What to produce>
A single number is required: how many lines in the entries hold the word "Mocked".

Provided records>
☆ ☆ ☆ ☆ ☆

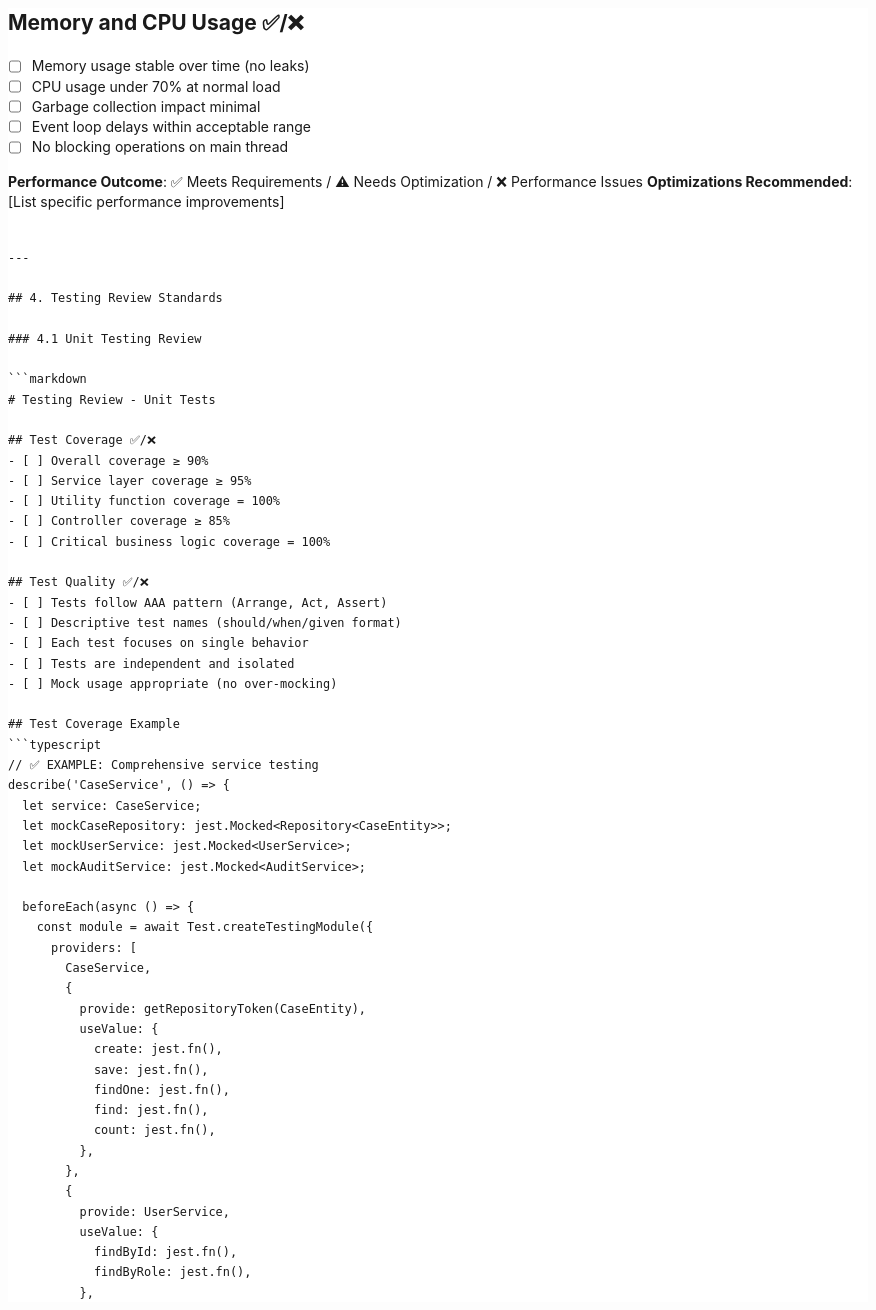 ## Memory and CPU Usage ✅/❌
- [ ] Memory usage stable over time (no leaks)
- [ ] CPU usage under 70% at normal load
- [ ] Garbage collection impact minimal
- [ ] Event loop delays within acceptable range
- [ ] No blocking operations on main thread

**Performance Outcome**: ✅ Meets Requirements / ⚠️ Needs Optimization / ❌ Performance Issues
**Optimizations Recommended**: [List specific performance improvements]
```

---

## 4. Testing Review Standards

### 4.1 Unit Testing Review

```markdown
# Testing Review - Unit Tests

## Test Coverage ✅/❌
- [ ] Overall coverage ≥ 90%
- [ ] Service layer coverage ≥ 95%
- [ ] Utility function coverage = 100%
- [ ] Controller coverage ≥ 85%
- [ ] Critical business logic coverage = 100%

## Test Quality ✅/❌
- [ ] Tests follow AAA pattern (Arrange, Act, Assert)
- [ ] Descriptive test names (should/when/given format)
- [ ] Each test focuses on single behavior
- [ ] Tests are independent and isolated
- [ ] Mock usage appropriate (no over-mocking)

## Test Coverage Example
```typescript
// ✅ EXAMPLE: Comprehensive service testing
describe('CaseService', () => {
  let service: CaseService;
  let mockCaseRepository: jest.Mocked<Repository<CaseEntity>>;
  let mockUserService: jest.Mocked<UserService>;
  let mockAuditService: jest.Mocked<AuditService>;

  beforeEach(async () => {
    const module = await Test.createTestingModule({
      providers: [
        CaseService,
        {
          provide: getRepositoryToken(CaseEntity),
          useValue: {
            create: jest.fn(),
            save: jest.fn(),
            findOne: jest.fn(),
            find: jest.fn(),
            count: jest.fn(),
          },
        },
        {
          provide: UserService,
          useValue: {
            findById: jest.fn(),
            findByRole: jest.fn(),
          },
```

☆ ☆ ☆ ☆ ☆

Response for this exercise>
3